People use the term "puppy-dog eyes" for good reason: A dog's eyes can practically express the same emotional diversity as a human's. "When a dog is stressed or frightened, the eyes are not as wide open and they appear smaller. If the dog starts to squint (assuming there is no sun in his eyes), it could be a sign he is in pain," Dr. Burch says. Not only will a dog change the size and shape of its eyes, but the direction of its gaze is also a clear indicator of mood. Be forewarned that if a dog stares at you squarely in the eyes, or avoids looking at you in a way that lets the whites of his eyes show, he's on the defensive, so steer clear. 


A dog baring its teeth is a universal sign of aggression, but many people don’t know that a dog can also express other feelings with its mouth. "When your dog is relaxed, its mouth is usually closed or open just a small bit. Dogs who are stressed or afraid often close their mouth and the lips are pulled back at the corners," says Dr. Burch. To better understand your dog's mood, it helps to factor in its whole body, advises McMillan Loehr. "One interesting thing dogs do that can be mistaken for aggression is the submissive grin; that's when they pull their lips back from their teeth, which might make you think the dog is going to kill you," she says. "Put it in context with the rest of the body.” If her posture is relaxed and not stiff, “she might be doing a submissive grin." 

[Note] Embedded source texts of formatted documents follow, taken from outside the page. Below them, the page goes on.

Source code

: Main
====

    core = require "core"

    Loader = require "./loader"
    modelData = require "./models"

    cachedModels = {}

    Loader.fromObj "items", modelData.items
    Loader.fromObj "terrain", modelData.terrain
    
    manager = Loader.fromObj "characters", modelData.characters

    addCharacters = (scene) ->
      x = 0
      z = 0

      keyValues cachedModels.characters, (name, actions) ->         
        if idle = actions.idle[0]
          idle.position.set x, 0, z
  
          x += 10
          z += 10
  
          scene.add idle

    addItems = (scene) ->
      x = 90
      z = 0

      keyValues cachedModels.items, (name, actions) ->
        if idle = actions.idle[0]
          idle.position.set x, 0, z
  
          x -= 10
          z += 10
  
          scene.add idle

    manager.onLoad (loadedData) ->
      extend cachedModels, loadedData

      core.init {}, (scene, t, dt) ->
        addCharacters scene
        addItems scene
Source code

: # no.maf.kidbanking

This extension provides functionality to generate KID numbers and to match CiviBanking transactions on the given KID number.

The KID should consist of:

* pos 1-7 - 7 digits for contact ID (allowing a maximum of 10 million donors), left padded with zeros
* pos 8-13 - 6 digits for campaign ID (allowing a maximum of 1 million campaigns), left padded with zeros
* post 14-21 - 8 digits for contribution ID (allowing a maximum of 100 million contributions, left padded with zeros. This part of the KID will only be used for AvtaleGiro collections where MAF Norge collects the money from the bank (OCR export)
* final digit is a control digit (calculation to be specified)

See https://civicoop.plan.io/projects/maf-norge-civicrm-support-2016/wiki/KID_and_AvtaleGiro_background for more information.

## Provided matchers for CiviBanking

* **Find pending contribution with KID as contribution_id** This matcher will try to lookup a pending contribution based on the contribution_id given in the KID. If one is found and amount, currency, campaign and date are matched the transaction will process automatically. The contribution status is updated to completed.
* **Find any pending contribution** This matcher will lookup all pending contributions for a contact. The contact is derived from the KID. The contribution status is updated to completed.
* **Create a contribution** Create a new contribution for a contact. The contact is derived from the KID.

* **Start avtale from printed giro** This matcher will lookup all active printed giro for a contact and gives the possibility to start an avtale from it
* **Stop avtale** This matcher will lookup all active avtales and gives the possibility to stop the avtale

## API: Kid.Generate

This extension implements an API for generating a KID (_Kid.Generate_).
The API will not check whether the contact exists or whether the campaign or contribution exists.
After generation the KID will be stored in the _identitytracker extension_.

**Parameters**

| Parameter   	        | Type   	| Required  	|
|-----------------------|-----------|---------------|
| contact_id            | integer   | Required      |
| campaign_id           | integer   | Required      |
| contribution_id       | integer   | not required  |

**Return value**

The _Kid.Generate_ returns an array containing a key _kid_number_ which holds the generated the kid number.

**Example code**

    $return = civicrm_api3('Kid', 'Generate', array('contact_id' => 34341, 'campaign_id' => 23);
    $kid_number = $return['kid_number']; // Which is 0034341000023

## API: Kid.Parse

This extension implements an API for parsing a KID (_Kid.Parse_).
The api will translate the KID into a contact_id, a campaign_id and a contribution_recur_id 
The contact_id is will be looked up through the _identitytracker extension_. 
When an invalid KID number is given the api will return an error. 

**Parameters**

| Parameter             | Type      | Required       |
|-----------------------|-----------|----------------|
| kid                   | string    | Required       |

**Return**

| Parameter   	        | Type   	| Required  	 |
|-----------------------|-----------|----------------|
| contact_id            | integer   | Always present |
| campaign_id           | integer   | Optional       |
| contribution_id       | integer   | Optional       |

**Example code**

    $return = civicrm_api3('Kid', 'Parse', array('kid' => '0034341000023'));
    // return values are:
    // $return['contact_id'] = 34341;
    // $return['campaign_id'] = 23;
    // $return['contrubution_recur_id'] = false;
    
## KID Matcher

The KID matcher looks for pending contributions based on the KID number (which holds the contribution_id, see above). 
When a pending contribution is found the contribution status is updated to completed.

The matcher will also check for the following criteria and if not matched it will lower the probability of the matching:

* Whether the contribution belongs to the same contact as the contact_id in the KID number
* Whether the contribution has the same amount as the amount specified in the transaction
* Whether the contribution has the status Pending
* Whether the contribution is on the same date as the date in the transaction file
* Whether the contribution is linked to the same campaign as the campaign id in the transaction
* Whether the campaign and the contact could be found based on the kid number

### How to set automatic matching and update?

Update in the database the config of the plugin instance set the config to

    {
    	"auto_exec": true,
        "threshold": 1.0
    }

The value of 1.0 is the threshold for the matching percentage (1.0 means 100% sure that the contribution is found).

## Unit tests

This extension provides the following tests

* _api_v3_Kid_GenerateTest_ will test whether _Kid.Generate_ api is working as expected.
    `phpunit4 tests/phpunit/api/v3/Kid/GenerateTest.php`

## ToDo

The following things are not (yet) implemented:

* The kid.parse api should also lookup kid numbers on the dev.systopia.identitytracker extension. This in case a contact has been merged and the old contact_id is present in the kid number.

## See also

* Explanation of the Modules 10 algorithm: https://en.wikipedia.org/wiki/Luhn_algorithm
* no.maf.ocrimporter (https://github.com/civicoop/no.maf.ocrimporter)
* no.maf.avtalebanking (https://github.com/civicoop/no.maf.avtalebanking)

While a wagging tail generally does mean that a dog is happy or excited, that's not always the case, according to Dr. Burch. "One of the greatest myths regarding canine body language has to do with the dog’s tail. The myth is that a wagging tail is the sign of a friendly dog," she says. "A dog that is thinking about attacking may hold his tail high and move it back and forth. The key is to look at the rest of the body; if you see the wagging tail with stiff legs, tense muscles and lips that are starting to be pulled back, you could be in for some trouble." 

Body Posture

A dog's body posture tells a similar story to that of a cat. "Aggressive dogs try to make themselves look as big as possible. Their legs are stiff and they sometimes rise up on their toes. Dogs that are afraid may lower their bodies, dropping to the ground as if to say, 'It’s OK, I’m so tiny and small, I’m not a threat,'" says Dr. Burch. The one posture that people seem to misunderstand the most, says McMillan Loehr, is when dogs freeze. "A dog who is panting and then stops panting—that's a sign that something is about to happen. A freeze is a sign that a dog is getting uncomfortable and it is often a threat," she says. Signs a dog is happy include an open mouth that looks relaxed and a shift in weight from side to side. Another big cue, adds Dr. Halligan, is when their body is curved into a C shape, which is called a "play bow." 


If your dog’s movements aren’t telling you enough, listen to his bark. Barking can indicate any number of things. According to Dr. Burch, you have to take it in context. "Barking related to play will usually be accompanied with a relaxed body posture and sometimes a wagging tail, whereas barks that are short, insistent yips can mean 'Stop that!'" she says. "If you see a stiff body along with a low-pitched growl, the barking can be a warning sign; also, some dogs have barks that are intended to get your attention." And then there’s watchdog barking, which is a series of short and loud barks. "It’s a warning or alert bark designed to let you know someone is coming—and to let [whoever that is] know there is a dog here that is ready to handle the situation," Dr. Burch says.


When all else fails, watch for significant behavioral changes. Destructive behavior, like chewing things, is a big cue your dog is not happy. "The number-one reason they're destructive is that they're not getting out enough or being exercised enough," Dr. Halligan says. Another cue that something's amiss about their mental state is a drastic change in behavior—sleeping in a different place, hiding more or sleeping more than usual.